> [Your instructions]:
Looking at each line of the data below, tally those that contain the word "price" and give only the total.

> [Material for this exercise]:
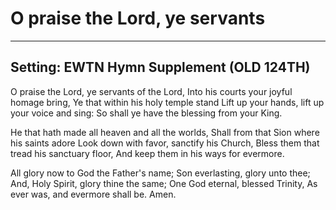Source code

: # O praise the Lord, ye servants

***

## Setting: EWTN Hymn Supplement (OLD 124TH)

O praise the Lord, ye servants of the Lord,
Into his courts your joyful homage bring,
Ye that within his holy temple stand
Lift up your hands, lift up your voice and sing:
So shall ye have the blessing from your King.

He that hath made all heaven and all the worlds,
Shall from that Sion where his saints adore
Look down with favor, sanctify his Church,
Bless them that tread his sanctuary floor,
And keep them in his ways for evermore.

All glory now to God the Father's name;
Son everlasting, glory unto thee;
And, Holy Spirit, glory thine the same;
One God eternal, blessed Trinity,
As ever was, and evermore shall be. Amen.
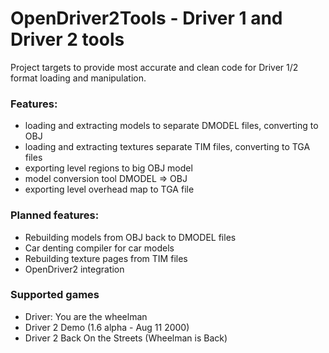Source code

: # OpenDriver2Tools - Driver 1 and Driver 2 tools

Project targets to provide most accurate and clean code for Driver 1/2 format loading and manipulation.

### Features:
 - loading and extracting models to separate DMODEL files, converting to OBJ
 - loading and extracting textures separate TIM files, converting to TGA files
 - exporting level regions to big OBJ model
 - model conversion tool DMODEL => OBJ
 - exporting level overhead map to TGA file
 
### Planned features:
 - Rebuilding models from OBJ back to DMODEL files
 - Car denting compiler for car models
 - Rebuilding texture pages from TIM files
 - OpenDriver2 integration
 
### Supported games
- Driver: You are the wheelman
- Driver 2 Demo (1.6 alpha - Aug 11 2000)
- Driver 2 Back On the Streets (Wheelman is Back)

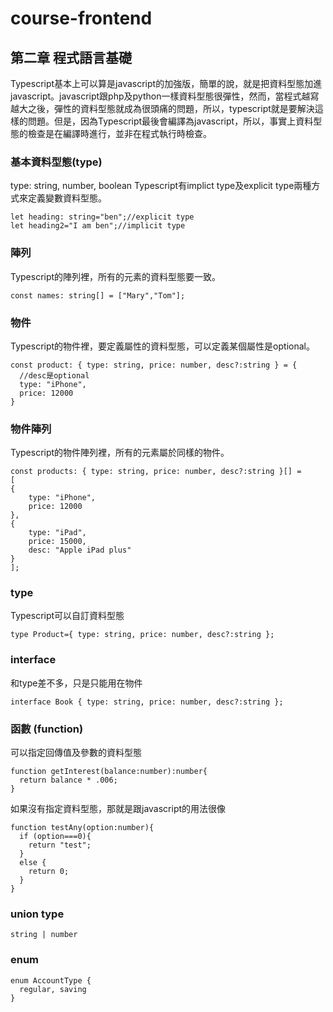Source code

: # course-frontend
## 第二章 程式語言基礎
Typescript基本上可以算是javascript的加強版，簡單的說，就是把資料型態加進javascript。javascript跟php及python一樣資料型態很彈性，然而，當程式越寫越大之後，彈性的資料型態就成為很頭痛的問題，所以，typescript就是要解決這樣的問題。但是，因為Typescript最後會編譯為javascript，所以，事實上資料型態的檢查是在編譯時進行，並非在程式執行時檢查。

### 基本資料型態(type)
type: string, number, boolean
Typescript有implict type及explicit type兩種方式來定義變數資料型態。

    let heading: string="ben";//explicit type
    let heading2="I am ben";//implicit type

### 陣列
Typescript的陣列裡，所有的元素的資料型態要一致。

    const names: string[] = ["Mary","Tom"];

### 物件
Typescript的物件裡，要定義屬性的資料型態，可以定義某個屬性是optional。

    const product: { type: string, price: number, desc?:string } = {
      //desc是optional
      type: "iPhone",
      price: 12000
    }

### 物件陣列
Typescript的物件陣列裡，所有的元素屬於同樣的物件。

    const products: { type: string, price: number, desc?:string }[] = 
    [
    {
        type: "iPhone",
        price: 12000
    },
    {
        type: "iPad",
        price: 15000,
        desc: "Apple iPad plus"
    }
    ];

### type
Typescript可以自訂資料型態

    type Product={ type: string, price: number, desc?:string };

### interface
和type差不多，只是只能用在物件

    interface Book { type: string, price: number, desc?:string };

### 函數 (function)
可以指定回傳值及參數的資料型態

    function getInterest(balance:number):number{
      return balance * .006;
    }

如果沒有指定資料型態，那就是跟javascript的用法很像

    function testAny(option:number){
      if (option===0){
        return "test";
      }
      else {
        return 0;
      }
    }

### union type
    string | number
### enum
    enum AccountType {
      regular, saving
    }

...

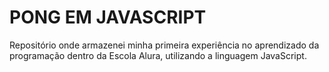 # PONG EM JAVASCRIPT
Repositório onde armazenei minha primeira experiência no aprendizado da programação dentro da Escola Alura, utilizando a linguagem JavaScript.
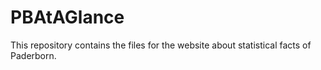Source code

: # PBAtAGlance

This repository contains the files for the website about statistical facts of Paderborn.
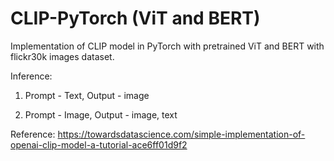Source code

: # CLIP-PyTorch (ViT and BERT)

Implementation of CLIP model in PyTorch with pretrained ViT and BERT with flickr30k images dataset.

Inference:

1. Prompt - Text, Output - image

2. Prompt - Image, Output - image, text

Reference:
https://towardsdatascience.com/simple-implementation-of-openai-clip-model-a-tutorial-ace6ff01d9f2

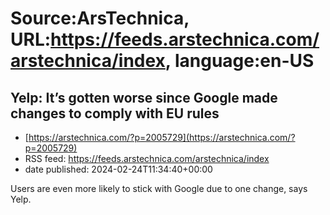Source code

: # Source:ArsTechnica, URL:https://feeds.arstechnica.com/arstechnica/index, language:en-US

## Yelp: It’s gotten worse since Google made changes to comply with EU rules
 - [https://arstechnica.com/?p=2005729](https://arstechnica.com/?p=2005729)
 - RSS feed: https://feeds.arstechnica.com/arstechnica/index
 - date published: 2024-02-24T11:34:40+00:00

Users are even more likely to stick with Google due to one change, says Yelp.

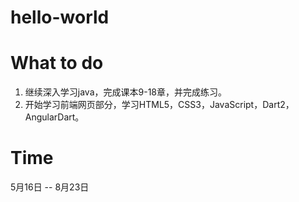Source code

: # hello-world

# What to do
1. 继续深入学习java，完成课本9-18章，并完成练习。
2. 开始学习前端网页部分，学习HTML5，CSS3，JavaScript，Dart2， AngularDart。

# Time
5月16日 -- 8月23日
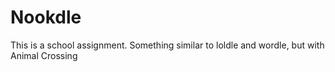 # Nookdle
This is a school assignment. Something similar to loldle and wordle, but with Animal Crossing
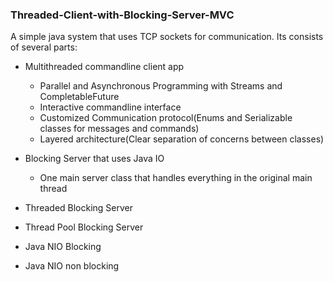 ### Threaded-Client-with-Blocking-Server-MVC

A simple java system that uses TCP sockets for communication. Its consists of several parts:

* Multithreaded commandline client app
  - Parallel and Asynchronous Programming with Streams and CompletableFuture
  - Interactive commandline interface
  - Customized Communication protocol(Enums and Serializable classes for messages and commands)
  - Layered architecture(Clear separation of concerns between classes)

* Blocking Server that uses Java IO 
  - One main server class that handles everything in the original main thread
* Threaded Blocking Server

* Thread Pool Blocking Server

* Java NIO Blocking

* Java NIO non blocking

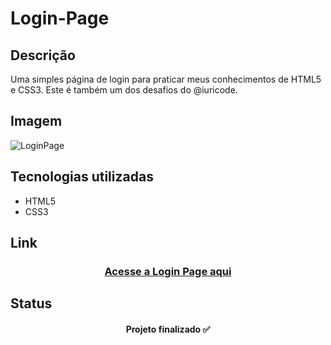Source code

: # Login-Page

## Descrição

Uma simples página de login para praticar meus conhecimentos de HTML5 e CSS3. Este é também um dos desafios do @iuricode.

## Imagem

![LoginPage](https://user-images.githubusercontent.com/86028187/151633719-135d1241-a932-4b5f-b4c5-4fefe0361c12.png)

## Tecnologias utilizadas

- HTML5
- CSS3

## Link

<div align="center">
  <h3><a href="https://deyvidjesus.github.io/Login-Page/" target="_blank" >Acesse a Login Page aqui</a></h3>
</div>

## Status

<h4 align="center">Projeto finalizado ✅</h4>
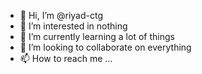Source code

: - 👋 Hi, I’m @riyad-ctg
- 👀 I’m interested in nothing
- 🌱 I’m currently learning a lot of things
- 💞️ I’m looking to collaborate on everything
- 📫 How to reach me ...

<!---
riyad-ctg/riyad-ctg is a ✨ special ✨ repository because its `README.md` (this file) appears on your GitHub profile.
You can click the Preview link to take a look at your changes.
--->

> [Answer]:
7